## What you should do
Pictures stay out of your copy, but everything else in the records below must be repeated exactly.
◆ ◆ ◆ ◆ ◆ ◆ ◆
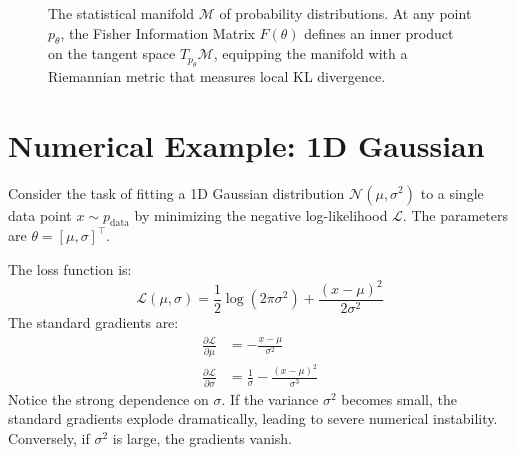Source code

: \begin{figure}[ht]
\centering
{}
\caption{The statistical manifold $\mathcal{M}$ of probability distributions. At any point $p_\theta$, the Fisher Information Matrix $F(\theta)$ defines an inner product on the tangent space $T_{p_\theta}\mathcal{M}$, equipping the manifold with a Riemannian metric that measures local KL divergence.}
\label{fig:statistical_manifold}
\end{figure}

\section{Numerical Example: 1D Gaussian}
Consider the task of fitting a 1D Gaussian distribution $\mathcal{N}(\mu, \sigma^2)$ to a single data point $x \sim p_{\text{data}}$ by minimizing the negative log-likelihood $\mathcal{L}$. The parameters are $\theta = [\mu, \sigma]^\top$.

The loss function is:
\begin{equation}
    \mathcal{L}(\mu, \sigma) = \frac{1}{2}\log(2\pi\sigma^2) + \frac{(x - \mu)^2}{2\sigma^2}
\end{equation}
The standard gradients are:
\begin{align}
    \frac{\partial \mathcal{L}}{\partial \mu} &= -\frac{x - \mu}{\sigma^2} \\
    \frac{\partial \mathcal{L}}{\partial \sigma} &= \frac{1}{\sigma} - \frac{(x - \mu)^2}{\sigma^3}
\end{align}
Notice the strong dependence on $\sigma$. If the variance $\sigma^2$ becomes small, the standard gradients explode dramatically, leading to severe numerical instability. Conversely, if $\sigma^2$ is large, the gradients vanish.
◆ ◆ ◆ ◆ ◆ ◆ ◆
## Exercise response
Source code

: \begin{figure}[ht]
\centering
{}
\caption{The statistical manifold $\mathcal{M}$ of probability distributions. At any point $p_\theta$, the Fisher Information Matrix $F(\theta)$ defines an inner product on the tangent space $T_{p_\theta}\mathcal{M}$, equipping the manifold with a Riemannian metric that measures local KL divergence.}
\label{fig:statistical_manifold}
\end{figure}

\section{Numerical Example: 1D Gaussian}
Consider the task of fitting a 1D Gaussian distribution $\mathcal{N}(\mu, \sigma^2)$ to a single data point $x \sim p_{\text{data}}$ by minimizing the negative log-likelihood $\mathcal{L}$. The parameters are $\theta = [\mu, \sigma]^\top$.

The loss function is:
\begin{equation}
    \mathcal{L}(\mu, \sigma) = \frac{1}{2}\log(2\pi\sigma^2) + \frac{(x - \mu)^2}{2\sigma^2}
\end{equation}
The standard gradients are:
\begin{align}
    \frac{\partial \mathcal{L}}{\partial \mu} &= -\frac{x - \mu}{\sigma^2} \\
    \frac{\partial \mathcal{L}}{\partial \sigma} &= \frac{1}{\sigma} - \frac{(x - \mu)^2}{\sigma^3}
\end{align}
Notice the strong dependence on $\sigma$. If the variance $\sigma^2$ becomes small, the standard gradients explode dramatically, leading to severe numerical instability. Conversely, if $\sigma^2$ is large, the gradients vanish.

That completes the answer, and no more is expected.